Along with the acting commissioner, Bud Selig, Fehr is due to testify before the subcommittee today. Yesterday, though, his energies were focused on next February, when the owners might elect to open training camps in an effort to break the strike. 'It's my job to be concerned if there's still a strike at that point,' he said yesterday after briefing 33 representatives from 19 teams. 'I have not had an occasion to doubt the unity and the resolve of the players since this started, and I don't now.

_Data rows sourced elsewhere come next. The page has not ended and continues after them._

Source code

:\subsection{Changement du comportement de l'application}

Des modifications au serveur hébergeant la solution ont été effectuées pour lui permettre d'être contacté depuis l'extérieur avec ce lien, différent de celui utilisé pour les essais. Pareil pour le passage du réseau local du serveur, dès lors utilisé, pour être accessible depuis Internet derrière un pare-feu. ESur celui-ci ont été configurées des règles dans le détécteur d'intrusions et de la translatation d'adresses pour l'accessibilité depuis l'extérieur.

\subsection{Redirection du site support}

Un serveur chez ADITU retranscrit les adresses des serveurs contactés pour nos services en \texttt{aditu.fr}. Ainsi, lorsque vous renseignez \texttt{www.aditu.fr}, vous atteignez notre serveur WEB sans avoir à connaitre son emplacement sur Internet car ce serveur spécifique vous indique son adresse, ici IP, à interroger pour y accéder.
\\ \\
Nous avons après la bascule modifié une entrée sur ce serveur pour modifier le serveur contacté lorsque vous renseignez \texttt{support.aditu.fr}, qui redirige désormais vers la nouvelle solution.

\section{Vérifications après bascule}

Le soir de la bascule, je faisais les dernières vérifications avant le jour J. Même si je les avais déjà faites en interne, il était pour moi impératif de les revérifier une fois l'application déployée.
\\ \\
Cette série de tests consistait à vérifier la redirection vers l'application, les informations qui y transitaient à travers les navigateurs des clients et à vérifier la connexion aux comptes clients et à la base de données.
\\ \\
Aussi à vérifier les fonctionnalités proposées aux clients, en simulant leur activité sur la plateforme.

I think we're in no man's land. I just hope there is a desire on the other side to try and reach an accommodation before things get a lot worse.'
Tom Glavine, the players' representative of the Atlanta Braves, was adamant that neither he nor his team-mates were for turning. 'I know my guys haven't changed one bit,' he said. 'I think they fully understand what's going on. They are not about to agree to a salary cap or anything that looks like a salary cap.'
Glavine was similarly enthusiastic about the unity shown at the meeting. 'Everybody is on the same page,' he said. 'Everybody is behind it the way we've been all along.'
Fehr expressed his desire for a speedy end to the impasse 'so that we can reassure the fans we're not going to have this problem next year. That requires them (the owners) to want an agreement. So far, that hasn't been their choice. This is not easy stuff. The owners want to play hardball.'
'It's up to them to come back and talk to us if they ever want to,' Glavine added. 'We all love baseball and we all want to play, but we don't want to play under those rules. That's the bottom line. The sooner owners understand, the sooner we'll get together and get something done.'
There has been no formal communication between the warring factions since 9 September, and, according to Fehr, no talks are scheduled. The union believes owners will attempt to declare an impasse in bargaining and unilaterally implement the salary cap. 'This is about breaking the union and getting their power back,' Glavine said, 'and ultimately getting a lot of money out of it.' The latest evidence of the cost of the strike comes courtesy of Selig's own Milwaukee Brewers, who have announced their intention to offload 30 of the club's 73 employees, more than 40 per cent of the pre-strike staff.